È la passione, è la capacità di lasciarci toccare dalle emozioni a preservarci, a dare ragione della nostra umanità, a tenerci al riparo da quel mondo alienato ed alienante in cui si ripetono gesti ed eventi, senza slancio, meccanicamente, raggelandoci. Quel mondo in cui nemmeno il contatto con l’altro è realmente tale, ma freddo interagire, per fini necessari, meccanici.
Ecco: quello che vediamo è un universo di meccanicismi, in cui fuori dalla finestra scorrono galassie, implodono universi, sorgono lune, ma dentro l’appartamento ci sono cloni di esseri umani snaturati, privati della propria essenza, solo corpo, senza anima (e senza scheletro, per come si muovono!).

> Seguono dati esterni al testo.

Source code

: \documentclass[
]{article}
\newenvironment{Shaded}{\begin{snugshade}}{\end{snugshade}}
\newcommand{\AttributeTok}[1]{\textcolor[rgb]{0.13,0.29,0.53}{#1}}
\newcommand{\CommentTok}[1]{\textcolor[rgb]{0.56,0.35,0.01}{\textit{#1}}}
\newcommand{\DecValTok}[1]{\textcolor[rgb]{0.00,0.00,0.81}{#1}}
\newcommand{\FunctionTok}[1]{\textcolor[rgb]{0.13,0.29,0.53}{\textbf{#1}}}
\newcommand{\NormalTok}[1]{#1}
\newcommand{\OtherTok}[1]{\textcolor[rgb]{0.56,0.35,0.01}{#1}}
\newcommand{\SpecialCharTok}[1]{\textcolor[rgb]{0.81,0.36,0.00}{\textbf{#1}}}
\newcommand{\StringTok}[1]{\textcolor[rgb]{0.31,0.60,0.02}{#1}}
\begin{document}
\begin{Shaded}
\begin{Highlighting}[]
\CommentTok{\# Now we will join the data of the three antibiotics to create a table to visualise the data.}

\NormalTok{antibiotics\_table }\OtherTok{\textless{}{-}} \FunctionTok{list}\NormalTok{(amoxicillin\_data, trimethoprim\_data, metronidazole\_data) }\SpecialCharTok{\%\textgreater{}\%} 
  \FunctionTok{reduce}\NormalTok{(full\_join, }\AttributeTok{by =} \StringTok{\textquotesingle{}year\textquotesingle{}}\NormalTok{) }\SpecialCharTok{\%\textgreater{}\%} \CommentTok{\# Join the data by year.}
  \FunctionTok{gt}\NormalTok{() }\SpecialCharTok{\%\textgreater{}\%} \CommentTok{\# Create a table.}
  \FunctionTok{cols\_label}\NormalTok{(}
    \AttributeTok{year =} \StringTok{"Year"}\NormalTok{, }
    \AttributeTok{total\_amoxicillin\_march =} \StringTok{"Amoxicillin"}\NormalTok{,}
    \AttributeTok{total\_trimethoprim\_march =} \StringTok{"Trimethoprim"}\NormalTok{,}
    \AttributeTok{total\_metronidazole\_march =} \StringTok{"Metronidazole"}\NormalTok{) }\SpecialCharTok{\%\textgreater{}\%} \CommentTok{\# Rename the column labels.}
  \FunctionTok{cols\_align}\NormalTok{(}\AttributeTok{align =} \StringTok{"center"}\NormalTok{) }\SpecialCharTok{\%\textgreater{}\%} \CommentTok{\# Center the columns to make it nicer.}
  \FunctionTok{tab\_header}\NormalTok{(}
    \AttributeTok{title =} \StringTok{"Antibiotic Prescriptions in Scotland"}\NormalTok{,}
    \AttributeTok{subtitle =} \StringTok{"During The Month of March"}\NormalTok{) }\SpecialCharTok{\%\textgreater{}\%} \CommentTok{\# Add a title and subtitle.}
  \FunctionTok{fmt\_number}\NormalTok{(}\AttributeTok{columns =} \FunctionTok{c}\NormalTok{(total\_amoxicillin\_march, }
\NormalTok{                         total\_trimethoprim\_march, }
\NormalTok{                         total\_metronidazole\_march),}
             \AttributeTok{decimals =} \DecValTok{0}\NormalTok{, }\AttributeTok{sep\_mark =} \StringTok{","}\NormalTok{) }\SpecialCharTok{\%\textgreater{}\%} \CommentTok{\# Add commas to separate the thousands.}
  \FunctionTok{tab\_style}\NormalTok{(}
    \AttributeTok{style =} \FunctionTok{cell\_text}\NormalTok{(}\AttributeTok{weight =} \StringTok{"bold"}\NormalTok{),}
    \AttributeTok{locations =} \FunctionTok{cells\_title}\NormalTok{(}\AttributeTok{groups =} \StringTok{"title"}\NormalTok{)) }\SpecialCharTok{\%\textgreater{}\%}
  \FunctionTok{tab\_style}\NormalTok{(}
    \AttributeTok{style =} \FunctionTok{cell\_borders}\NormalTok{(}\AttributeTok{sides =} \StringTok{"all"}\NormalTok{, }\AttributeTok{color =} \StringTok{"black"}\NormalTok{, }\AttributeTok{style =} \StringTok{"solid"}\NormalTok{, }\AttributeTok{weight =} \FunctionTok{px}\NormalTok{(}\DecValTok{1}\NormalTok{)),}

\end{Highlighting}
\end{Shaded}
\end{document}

Un universo nel quale la tecnologia ha preso il sopravvento castrando completamente l’umanità fino a disumanizzarla; un universo senza nemmeno la prospettiva salvifica di una qualche speranza, perché anche la speranza è qualcosa di troppo umano; un universo in cui non ti chiedi il perché delle azioni, perché è tutto un mero susseguirsi di cause meccaniche.
Questo ci raccontano mirabilmente i performer in quei 75 minuti dentro il loro mondo: un’esasperazione del progresso, in cui tutto è artificiale, un cinico ripetersi di azioni ed eventi senza pathos, appunto, in cui la vita sembra aver perso la sua stessa essenza. E lo fanno riuscendo realmente a replicare il movimento di marionette, quasi fossero corpi disarticolati, quasi realmente non fossero corpi umani.

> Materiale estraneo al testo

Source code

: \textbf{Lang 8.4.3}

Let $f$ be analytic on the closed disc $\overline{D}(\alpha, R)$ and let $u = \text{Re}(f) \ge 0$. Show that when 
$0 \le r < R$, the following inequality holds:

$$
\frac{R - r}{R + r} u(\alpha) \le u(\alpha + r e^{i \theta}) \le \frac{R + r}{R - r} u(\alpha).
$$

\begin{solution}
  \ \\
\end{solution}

È un lavoro davvero ben riuscito Pasionaria, dal forte sapore cinematografico, ricco di riferimenti a varie forme dell’espressione artistica, che riporta alla mente certi filoni della storia dell’arte come l’astrattismo, quasi riuscendo a crearne un parallelo nella danza.

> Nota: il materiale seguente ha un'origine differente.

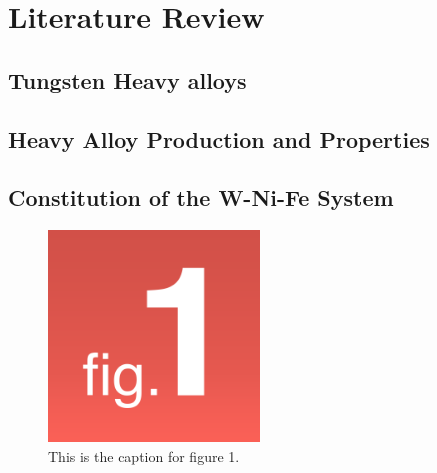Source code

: 
\chapter{Literature Review}

\label{Chapter2}


\section{Tungsten Heavy alloys}
\label{Tungsten Heavy alloys}

\lipsum[2-4]

\section{Heavy Alloy Production and Properties}
\label{Heavy Alloy Production and Properties}

\lipsum[2-4]


\section{Constitution of the W-Ni-Fe System}

\lipsum[2-4]

\begin{figure}
    \centering
    \includegraphics[width=0.5\textwidth]{Pictures/Figure 1.png}
    \caption{This is the caption for figure 1.}
    \label{figure:chap2_Figure_2}
\end{figure}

Quello che evoca dal punto di vista stilistico è un certo immaginario cyberpunk, mostrando come la ricerca della qualità nella danza, porti il movimento in direzioni sorprendenti ed inesplorate, capaci di aprire nuovi orizzonti di ricerca e sperimentazione.
La meccanicità del movimento cattura lo spettatore, coinvolgendolo per la capacità performativa in sé, funzionale ad una drammaturgia asettica che racconta di un mondo senza sentimenti, senza emozioni, un universo di cause meccaniche e di uomini e donne a cui resta ben poco di umano, un mondo di nichilismo assoluto, in cui nulla sembra avere valore e in cui ogni ricordo delle emozioni sembra bandito.
Quello di cui hai voglia dopo aver applaudito ancora e ancora per aver portato in scena qualcosa di così bello, innovativo, lavorato alla perfezione, è stare il più lontano possibile da quello che hai visto, andare a bere qualcosa, stare con le persone, sentire il calore, il rapporto umano, sentire la vita dentro e scorrerci attraverso, con tutte le sue emozioni.